At Erector Square for the third and final weekend of Artspace’s annual “City Wide Open Studios,” artist Martha Willette Lewis constructed a rudimentary planetarium in the office of the former factory’s owner, A.C. Gilbert, inventor of the Erector Set train toy.
In a nice coincidence keeping with CWOS’s theme of “dwellings” this year, Dr. Gilbert had entrusted his office’s design to the same architect who drew up his house plans.
But now the office was Lewis’s. Her installation, “Method of Loci,” crowned the exhibitions that sprung up throughout the labyrinthine Erector Square for CWOS this past weekend.
“I like the sense of everyone being lost” in Erector Square’s twisting space, Lewis said, as visitors filed through to see her work. The artist has had a studio in the former factory since 2007 and has long been fascinated with the building’s — and Gilbert’s — history. The factory at one point manufactured electric transformers for train engines, she noted. Meanwhile, in addition to inventing the Erector Set, Gilbert was a magician, a doctor, an Olympic athlete, and a big game hunter. Lewis insisted he maintains a very strong presence.

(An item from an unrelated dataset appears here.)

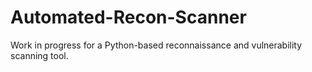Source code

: # Automated-Recon-Scanner
Work in progress for a Python-based reconnaissance and vulnerability scanning tool.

“Method of Loci,” inspired by a mélange of shamanistic traditions, occupied the office’s central axis. The hut takes after the kivas of the Hopi, which were entry points into the fourth world, the home of the spirits. Lewis invited visitors to enter the meditative space and view the stars inside for themselves. In a nod to the building’s past, she used parts from an Erector Set to finish her project.
The dome itself functioned as a kind of memory palace, invoking womb, sky, and cellular memory at once. The skyscape inside was inspired by the stick charts of the Marshall Islands, abstract maps of currents and islands made with shells and sticks. Entering the structure, the viewer became yet another layer in this Russian Doll set of dwellings. “Method of Loci” reminded us how illusory some boundaries — say, between us and distant suns — really can be. Invoking Carl Sagan, Lewis said, “we are the stuff of stars.”
Another local artist, Jan Cunningham, explained that she had recently invited the arcs of circles and ellipses back into her life and work. “Time creates space,” she said. Her charcoal drawings echoed themselves.
Earthbound
Jacqueline Jones, on the other hand, paints stunning oils of coastal New England. If Stony Creek Brewery did oil paintings instead of beer, they would resemble Jones’s art.
In “Carpe Diem.” the elements swarm in full riot, a call for environmentalism. Her work often suggests nostalgic, dreamlike memories of childhood, even as she draws from Baroque art and luminous landscape painters.
“Whatever the subject matter, I’m energized by the way light reveals essence and form,” Jones said.
Her award-winning landscapes are drawn from life, and she uses photo reference for character work. Often family members send her pictures to incorporate. Her brother, an area fisherman, sends photographs of his catches.
Personal symbolism plays heavily into Jones’s work as well. “Things all mean something to me, even if it’s something else to the viewer,” she said.